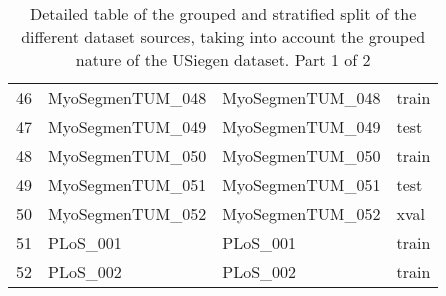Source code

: \begin{SCtable}[\sidecaptionrelwidth][h]
\begin{tabular}{l m{4cm} m{4cm} l}
        46  &  MyoSegmenTUM\_048 &  MyoSegmenTUM\_048 &  train \\
        47  &  MyoSegmenTUM\_049 &  MyoSegmenTUM\_049 &   test \\
        48  &  MyoSegmenTUM\_050 &  MyoSegmenTUM\_050 &  train \\
        49  &  MyoSegmenTUM\_051 &  MyoSegmenTUM\_051 &   test \\
        50  &  MyoSegmenTUM\_052 &  MyoSegmenTUM\_052 &   xval \\
        51  &          PLoS\_001 &          PLoS\_001 &  train \\
        52  &          PLoS\_002 &          PLoS\_002 &  train \\
        \bottomrule
    \end{tabular}
    \caption{Detailed table of the grouped and stratified split of the different dataset sources, taking into account the grouped nature of the USiegen dataset. Part 1 of 2}
  
  \end{SCtable}

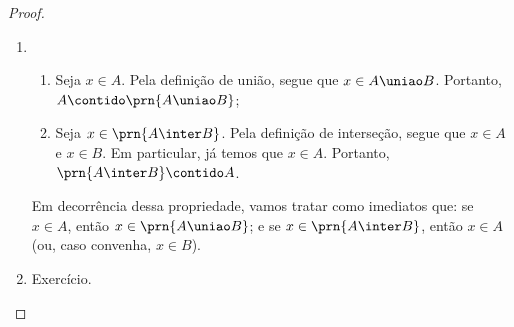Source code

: \begin{proof}
\begin{enumerate}
        \item 	
            \begin{enumerate}
                \item
                    Seja $x \in A$. Pela definição de união, segue que $x \in A \uniao B$. Portanto, $A \contido \prn{A \uniao B}$;
                \item
                    Seja $x \in \prn{A \inter B}$. Pela definição de interseção, segue que $x\in A$ e $x \in B$. Em particular, já temos que $x \in A$. Portanto, $\prn{A \inter B} \contido A$.
            \end{enumerate}
            Em decorrência dessa propriedade, vamos tratar como imediatos que: se $x \in A$, então $x \in \prn{A \uniao B}$; e se $x \in \prn{A \inter B}$, então $x\in A$ (ou, caso convenha, $x\in B$).

        \item Exercício.


\end{enumerate}
\end{proof}
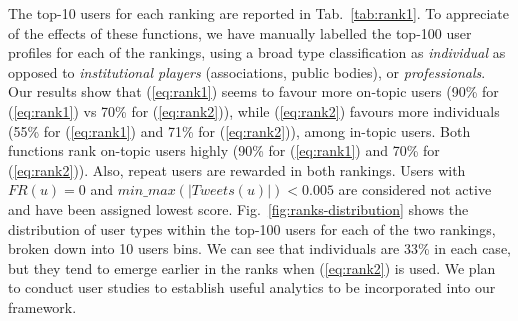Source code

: The top-10 users for each ranking are reported in Tab.~\ref{tab:rank1}. To appreciate of the effects of these functions, we have manually labelled the top-100 user profiles for each of the rankings, using a broad type classification as \textit{individual} as opposed to \textit{institutional players} (associations, public bodies), or \textit{professionals}. 
Our results show that  (\ref{eq:rank1}) seems to favour more on-topic users (90\% for  (\ref{eq:rank1})  vs 70\% for  (\ref{eq:rank2})), 
while  (\ref{eq:rank2}) favours more individuals (55\% for (\ref{eq:rank1})  and 71\% for (\ref{eq:rank2})), among in-topic users.
%
Both functions rank on-topic users highly (90\% for (\ref{eq:rank1}) and 70\% for (\ref{eq:rank2})).
Also, repeat users are rewarded in both rankings. Users with $\mathit{FR}(u) = 0$ and $\mathit{min\_max(\lvert Tweets (u)\rvert) < 0.005}$ are considered not active and have been assigned lowest score.
Fig.~\ref{fig:ranks-distribution} shows the distribution of user types within the top-100 users for each of the two rankings, broken down into 10 users bins. We can see that individuals are 33\% in each case, but they tend to emerge earlier in the ranks when (\ref{eq:rank2}) is used.
We plan to conduct user studies to establish useful analytics to be incorporated into our framework.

About this exercise
Across the data above, how many lines contain the string "MyoSegmenTUM"? Reply with the number and nothing else.

Answer below
5